I’m pretty sure that switching off the OOM killer is a terrible idea.
I’m even more sure that the important thing you need to try is to fix the configuration of your swap space.
By default, Fedora uses
zram swap, which compresses stale pages within ram, rather than paging them out. I can see why, for a typical user with more ram than they really need, but leaving open a few too many applications that they aren’t actually using, zram can be a modest improvement to performance. But I think that is a narrow range of benefit and hard to really identify.
In general, but especially for “scientific computing”, zram is a terrible idea. You need real swap space.
After you figure out how much real swap space you need and configure it, the OOM killer will no longer kill anything, and your application will continue running.

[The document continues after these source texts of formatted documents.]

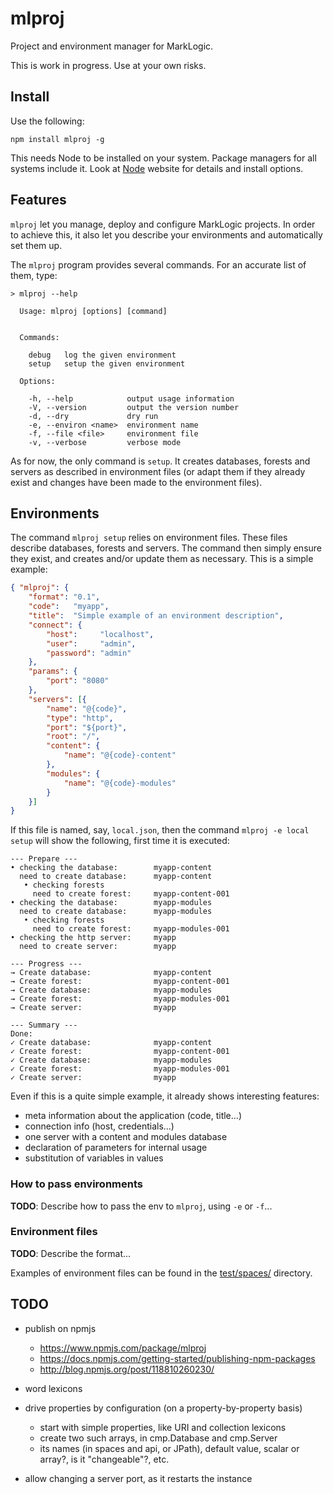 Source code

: # mlproj

Project and environment manager for MarkLogic.

This is work in progress.  Use at your own risks.

## Install

Use the following:

```
npm install mlproj -g
```

This needs Node to be installed on your system.  Package managers for all
systems include it.  Look at [Node](http://nodejs.org/) website for details and
install options.

## Features

`mlproj` let you manage, deploy and configure MarkLogic projects.  In order to
achieve this, it also let you describe your environments and automatically set
them up.

The `mlproj` program provides several commands.  For an accurate list of them,
type:

```
> mlproj --help

  Usage: mlproj [options] [command]


  Commands:

    debug   log the given environment
    setup   setup the given environment

  Options:

    -h, --help            output usage information
    -V, --version         output the version number
    -d, --dry             dry run
    -e, --environ <name>  environment name
    -f, --file <file>     environment file
    -v, --verbose         verbose mode
```

As for now, the only command is `setup`.  It creates databases, forests and
servers as described in environment files (or adapt them if they already exist
and  changes have been made to the environment files).

## Environments

The command `mlproj setup` relies on environment files.  These files describe
databases, forests and servers.  The command then simply ensure they exist, and
creates and/or update them as necessary.  This is a simple example:

```json
{ "mlproj": {
    "format": "0.1",
    "code":   "myapp",
    "title":  "Simple example of an environment description",
    "connect": {
        "host":     "localhost",
        "user":     "admin",
        "password": "admin"
    },
    "params": {
        "port": "8080"
    },
    "servers": [{
        "name": "@{code}",
        "type": "http",
        "port": "${port}",
        "root": "/",
        "content": {
            "name": "@{code}-content"
        },
        "modules": {
            "name": "@{code}-modules"
        }
    }]
}
```

If this file is named, say, `local.json`, then the command `mlproj -e local
setup` will show the following, first time it is executed:

```
--- Prepare ---
• checking the database:        myapp-content
  need to create database:      myapp-content
   • checking forests
     need to create forest:     myapp-content-001
• checking the database:        myapp-modules
  need to create database:      myapp-modules
   • checking forests
     need to create forest:     myapp-modules-001
• checking the http server:     myapp
  need to create server:        myapp

--- Progress ---
→ Create database:              myapp-content
→ Create forest:                myapp-content-001
→ Create database:              myapp-modules
→ Create forest:                myapp-modules-001
→ Create server:                myapp

--- Summary ---
Done:
✓ Create database:              myapp-content
✓ Create forest:                myapp-content-001
✓ Create database:              myapp-modules
✓ Create forest:                myapp-modules-001
✓ Create server:                myapp
```

Even if this is a quite simple example, it already shows interesting features:

- meta information about the application (code, title...)
- connection info (host, credentials...)
- one server with a content and modules database
- declaration of parameters for internal usage
- substitution of variables in values

### How to pass environments

**TODO**: Describe how to pass the env to `mlproj`, using `-e` or `-f`...

### Environment files

**TODO**: Describe the format...

Examples of environment files can be found in
the [test/spaces/](http://github.com/fgeorges/mlproj/tree/master/test/spaces)
directory.

## TODO

- publish on npmjs
    - https://www.npmjs.com/package/mlproj
    - https://docs.npmjs.com/getting-started/publishing-npm-packages
    - http://blog.npmjs.org/post/118810260230/

- word lexicons
- drive properties by configuration (on a property-by-property basis)
    - start with simple properties, like URI and collection lexicons
    - create two such arrays, in cmp.Database and cmp.Server
    - its names (in spaces and api, or JPath), default value, scalar or array?,
      is it "changeable"?, etc.
- allow changing a server port, as it restarts the instance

Depending on the memory access pattern within that application, maybe the whole problem is then solved. Vs. maybe you just don’t have enough ram for that application to complete in reasonable time. Vs. maybe you have a memory leak in the application and adding swap space just delays the failure.
Another warning is that you may need to be patient when the system seems to be hung (when running a simulation with properly configured swap). You may be paging out key parts of the GUI when you stop using them for a few minutes while waiting for the simulation. Then when you try to use them again, everything seems frozen. No OS designer has put in the research needed to design getting the GUI system back from swap in reasonable time. The process that brings it back when you start using it again eventually works, but takes longer than would make any sense if you don’t understand what happens behind the scenes to make it complicated.
It is not actually counterproductive for your use case and even less so for ordinary users. If you have a memory leak in an application, you want that to bring down the application rather than lock up the whole system. If your application is simply using more memory that your ram+swap permits, you still would rather have the application fail rather than lock up the whole system (including that application).
You have described, and maybe even really have, a boundary case: The randomness you claim would imply you have just barely enough ram plus swap for what you’re trying to do. It is certainly possible in a narrow range of such boundary cases for the OOM killer to kill something when no such action was really needed. But even in that boundary case, the right answer is to increase the amount of swap so you aren’t in that boundary case.